* TASK DIRECTIONS *
For each line below that includes the string "options", show the whole line.
DATA SUPPLIED below:
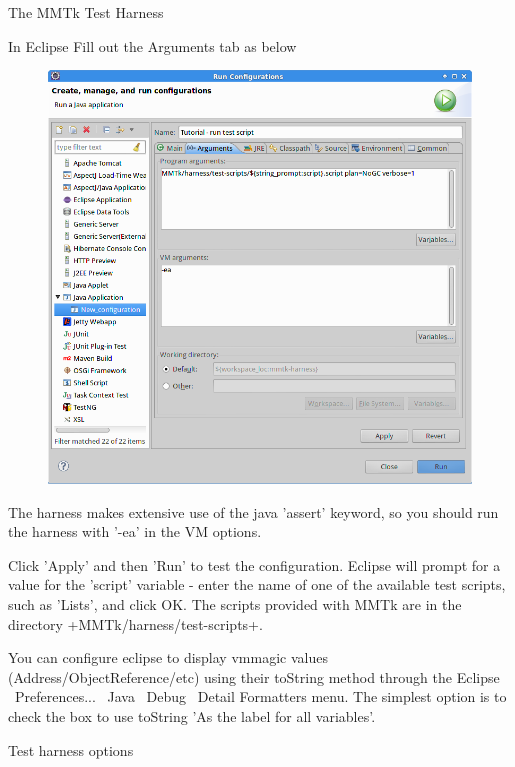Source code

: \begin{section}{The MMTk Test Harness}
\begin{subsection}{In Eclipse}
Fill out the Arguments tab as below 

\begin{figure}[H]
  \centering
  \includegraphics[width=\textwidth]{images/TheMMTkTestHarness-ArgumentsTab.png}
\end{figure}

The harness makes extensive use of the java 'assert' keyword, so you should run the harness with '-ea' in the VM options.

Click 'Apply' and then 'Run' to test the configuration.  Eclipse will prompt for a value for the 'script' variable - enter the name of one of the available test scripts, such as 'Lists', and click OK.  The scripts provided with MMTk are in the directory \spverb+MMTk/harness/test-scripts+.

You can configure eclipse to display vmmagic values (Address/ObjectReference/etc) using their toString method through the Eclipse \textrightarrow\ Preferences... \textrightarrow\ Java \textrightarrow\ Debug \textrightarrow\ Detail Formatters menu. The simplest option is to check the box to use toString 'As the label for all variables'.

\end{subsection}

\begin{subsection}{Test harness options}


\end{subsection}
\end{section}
End of DATA SUPPLIED.
DATA SUPPLIED below:
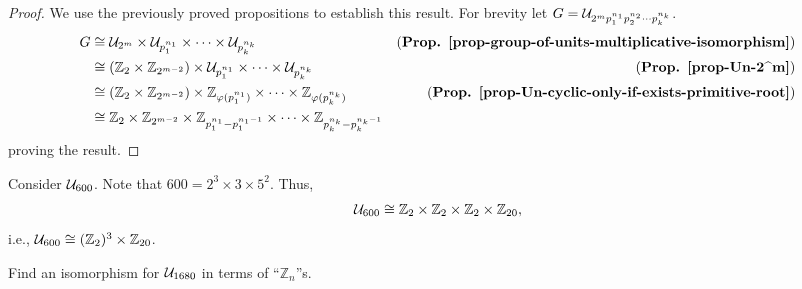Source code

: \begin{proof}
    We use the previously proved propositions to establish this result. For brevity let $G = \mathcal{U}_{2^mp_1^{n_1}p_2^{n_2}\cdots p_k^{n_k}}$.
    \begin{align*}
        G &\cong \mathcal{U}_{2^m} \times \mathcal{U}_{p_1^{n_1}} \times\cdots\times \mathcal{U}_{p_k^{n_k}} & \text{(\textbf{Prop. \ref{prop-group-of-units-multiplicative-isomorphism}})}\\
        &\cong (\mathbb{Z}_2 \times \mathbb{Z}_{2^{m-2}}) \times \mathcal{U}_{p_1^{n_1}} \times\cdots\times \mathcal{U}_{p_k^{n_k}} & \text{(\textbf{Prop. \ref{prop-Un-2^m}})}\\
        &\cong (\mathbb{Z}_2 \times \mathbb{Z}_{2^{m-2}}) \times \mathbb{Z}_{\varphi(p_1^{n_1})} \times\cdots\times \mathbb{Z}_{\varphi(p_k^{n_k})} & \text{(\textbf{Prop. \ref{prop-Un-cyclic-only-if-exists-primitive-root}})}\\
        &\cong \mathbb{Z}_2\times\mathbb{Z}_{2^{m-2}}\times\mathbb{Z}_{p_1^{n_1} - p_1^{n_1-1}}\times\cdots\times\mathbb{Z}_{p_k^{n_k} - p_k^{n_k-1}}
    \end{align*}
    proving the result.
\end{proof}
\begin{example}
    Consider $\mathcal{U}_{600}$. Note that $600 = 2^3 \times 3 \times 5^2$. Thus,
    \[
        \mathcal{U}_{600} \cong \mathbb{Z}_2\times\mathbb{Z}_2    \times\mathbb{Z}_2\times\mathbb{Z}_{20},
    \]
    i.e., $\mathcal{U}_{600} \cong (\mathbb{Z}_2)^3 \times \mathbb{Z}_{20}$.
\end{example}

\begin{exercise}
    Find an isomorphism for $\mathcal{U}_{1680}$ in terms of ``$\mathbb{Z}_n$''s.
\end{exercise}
End of DATA SUPPLIED.
* TASK ANSWER *
The harness makes extensive use of the java 'assert' keyword, so you should run the harness with '-ea' in the VM options.
\begin{subsection}{Test harness options}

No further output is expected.